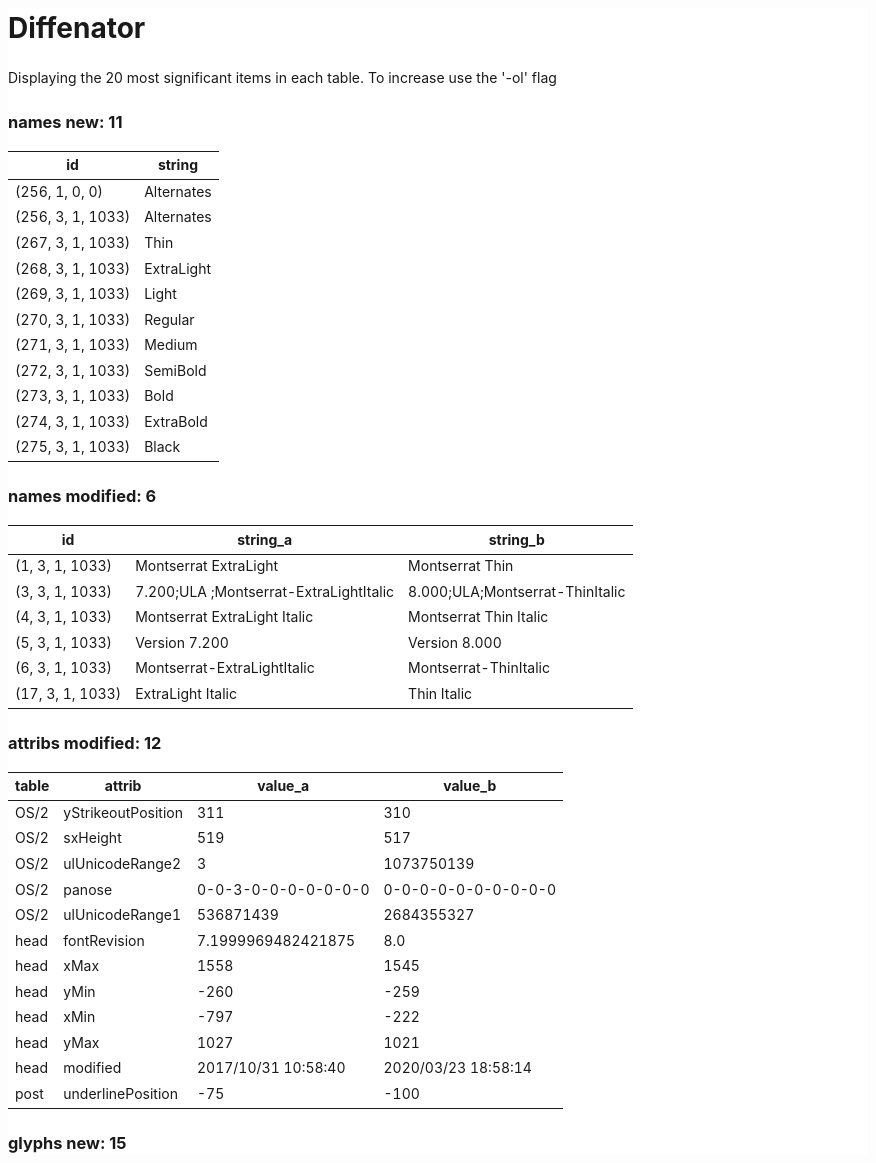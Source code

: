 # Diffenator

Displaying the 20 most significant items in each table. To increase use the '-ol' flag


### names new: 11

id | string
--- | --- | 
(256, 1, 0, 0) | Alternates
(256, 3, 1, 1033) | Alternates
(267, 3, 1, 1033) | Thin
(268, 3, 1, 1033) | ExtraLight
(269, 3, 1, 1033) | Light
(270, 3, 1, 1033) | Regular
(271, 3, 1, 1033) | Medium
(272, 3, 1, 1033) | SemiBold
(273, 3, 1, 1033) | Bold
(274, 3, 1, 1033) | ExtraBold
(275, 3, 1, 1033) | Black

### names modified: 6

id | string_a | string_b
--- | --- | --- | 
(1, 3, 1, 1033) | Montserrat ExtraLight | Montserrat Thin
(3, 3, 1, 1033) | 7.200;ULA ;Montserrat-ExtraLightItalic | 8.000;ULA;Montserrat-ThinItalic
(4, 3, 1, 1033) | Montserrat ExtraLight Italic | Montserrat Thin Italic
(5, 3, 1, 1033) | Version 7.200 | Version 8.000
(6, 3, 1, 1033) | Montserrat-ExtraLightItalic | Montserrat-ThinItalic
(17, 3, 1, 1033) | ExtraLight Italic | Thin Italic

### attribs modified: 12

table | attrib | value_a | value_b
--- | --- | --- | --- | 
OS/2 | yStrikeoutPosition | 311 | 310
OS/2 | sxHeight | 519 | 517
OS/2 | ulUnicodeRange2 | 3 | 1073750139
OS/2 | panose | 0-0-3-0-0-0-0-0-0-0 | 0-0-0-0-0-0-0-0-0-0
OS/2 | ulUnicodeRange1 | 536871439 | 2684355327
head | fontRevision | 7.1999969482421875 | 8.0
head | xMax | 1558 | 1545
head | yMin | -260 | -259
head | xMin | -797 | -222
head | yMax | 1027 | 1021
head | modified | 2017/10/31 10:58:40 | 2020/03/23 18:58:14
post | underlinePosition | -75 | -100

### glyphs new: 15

Description of the task: Begin at the first line of the material and copy each line exactly through the one containing "(272, 3, 1, 1033) | SemiBold". Omit pictures.

Response:
Source code

: # Diffenator

Displaying the 20 most significant items in each table. To increase use the '-ol' flag


### names new: 11

id | string
--- | --- | 
(256, 1, 0, 0) | Alternates
(256, 3, 1, 1033) | Alternates
(267, 3, 1, 1033) | Thin
(268, 3, 1, 1033) | ExtraLight
(269, 3, 1, 1033) | Light
(270, 3, 1, 1033) | Regular
(271, 3, 1, 1033) | Medium
(272, 3, 1, 1033) | SemiBold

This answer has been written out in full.